Available data Start Marker

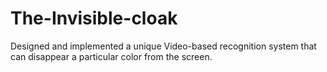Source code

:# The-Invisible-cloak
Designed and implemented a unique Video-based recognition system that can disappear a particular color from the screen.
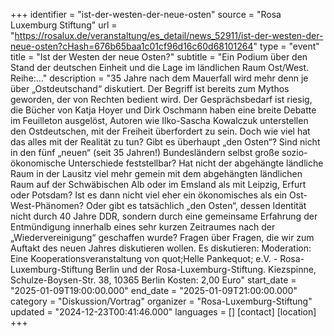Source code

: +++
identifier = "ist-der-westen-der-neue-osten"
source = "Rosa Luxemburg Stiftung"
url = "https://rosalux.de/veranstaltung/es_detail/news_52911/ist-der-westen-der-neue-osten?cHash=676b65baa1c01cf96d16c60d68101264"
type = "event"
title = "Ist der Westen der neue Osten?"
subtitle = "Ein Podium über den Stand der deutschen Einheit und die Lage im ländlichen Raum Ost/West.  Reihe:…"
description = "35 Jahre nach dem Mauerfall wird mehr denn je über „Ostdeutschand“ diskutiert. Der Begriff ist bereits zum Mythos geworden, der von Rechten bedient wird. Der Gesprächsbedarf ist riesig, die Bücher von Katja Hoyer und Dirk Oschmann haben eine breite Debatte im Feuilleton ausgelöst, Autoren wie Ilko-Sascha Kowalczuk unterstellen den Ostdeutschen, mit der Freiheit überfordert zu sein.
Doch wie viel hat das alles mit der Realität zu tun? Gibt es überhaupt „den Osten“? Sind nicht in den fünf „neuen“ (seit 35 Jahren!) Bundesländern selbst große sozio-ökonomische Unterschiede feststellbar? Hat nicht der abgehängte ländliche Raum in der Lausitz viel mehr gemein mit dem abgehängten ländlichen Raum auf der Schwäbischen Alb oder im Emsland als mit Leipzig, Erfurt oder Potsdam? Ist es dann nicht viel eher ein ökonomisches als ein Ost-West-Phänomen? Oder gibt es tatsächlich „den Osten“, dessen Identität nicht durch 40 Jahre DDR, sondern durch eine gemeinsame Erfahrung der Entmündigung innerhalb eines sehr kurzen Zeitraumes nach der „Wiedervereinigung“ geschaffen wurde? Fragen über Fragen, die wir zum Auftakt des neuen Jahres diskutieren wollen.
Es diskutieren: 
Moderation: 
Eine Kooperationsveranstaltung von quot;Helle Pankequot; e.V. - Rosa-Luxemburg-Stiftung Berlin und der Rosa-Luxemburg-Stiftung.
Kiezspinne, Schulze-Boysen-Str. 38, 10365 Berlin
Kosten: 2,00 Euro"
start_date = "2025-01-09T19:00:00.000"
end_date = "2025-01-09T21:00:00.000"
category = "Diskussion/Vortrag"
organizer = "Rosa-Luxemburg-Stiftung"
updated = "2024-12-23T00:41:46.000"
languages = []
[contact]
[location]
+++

Available data End Marker
Available data Start Marker

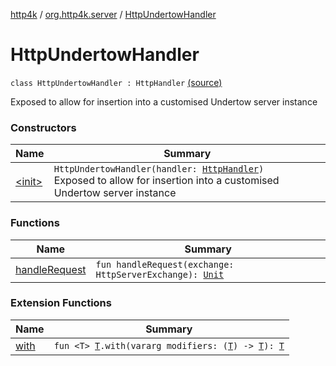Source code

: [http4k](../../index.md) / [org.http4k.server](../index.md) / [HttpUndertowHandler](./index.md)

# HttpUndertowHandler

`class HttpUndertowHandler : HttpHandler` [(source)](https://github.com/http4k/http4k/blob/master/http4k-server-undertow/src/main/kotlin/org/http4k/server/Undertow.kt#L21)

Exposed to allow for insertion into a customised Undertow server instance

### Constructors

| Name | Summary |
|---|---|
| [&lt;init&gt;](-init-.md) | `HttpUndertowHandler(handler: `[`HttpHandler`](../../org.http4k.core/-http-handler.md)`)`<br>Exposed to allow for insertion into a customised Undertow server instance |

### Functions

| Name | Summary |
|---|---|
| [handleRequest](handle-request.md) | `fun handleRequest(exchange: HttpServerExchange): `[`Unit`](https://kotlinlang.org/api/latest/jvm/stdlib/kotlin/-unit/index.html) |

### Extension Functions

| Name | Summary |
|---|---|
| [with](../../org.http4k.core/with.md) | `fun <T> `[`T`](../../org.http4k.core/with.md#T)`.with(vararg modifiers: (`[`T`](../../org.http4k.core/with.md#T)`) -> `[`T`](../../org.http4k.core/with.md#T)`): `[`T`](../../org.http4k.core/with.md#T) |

Available data End Marker

- _Problem statement_
Filter the entries and copy each line with "index".

- _Finished exercise_
: [http4k](../../index.md) / [org.http4k.server](../index.md) / [HttpUndertowHandler](./index.md)
| [handleRequest](handle-request.md) | `fun handleRequest(exchange: HttpServerExchange): `[`Unit`](https://kotlinlang.org/api/latest/jvm/stdlib/kotlin/-unit/index.html) |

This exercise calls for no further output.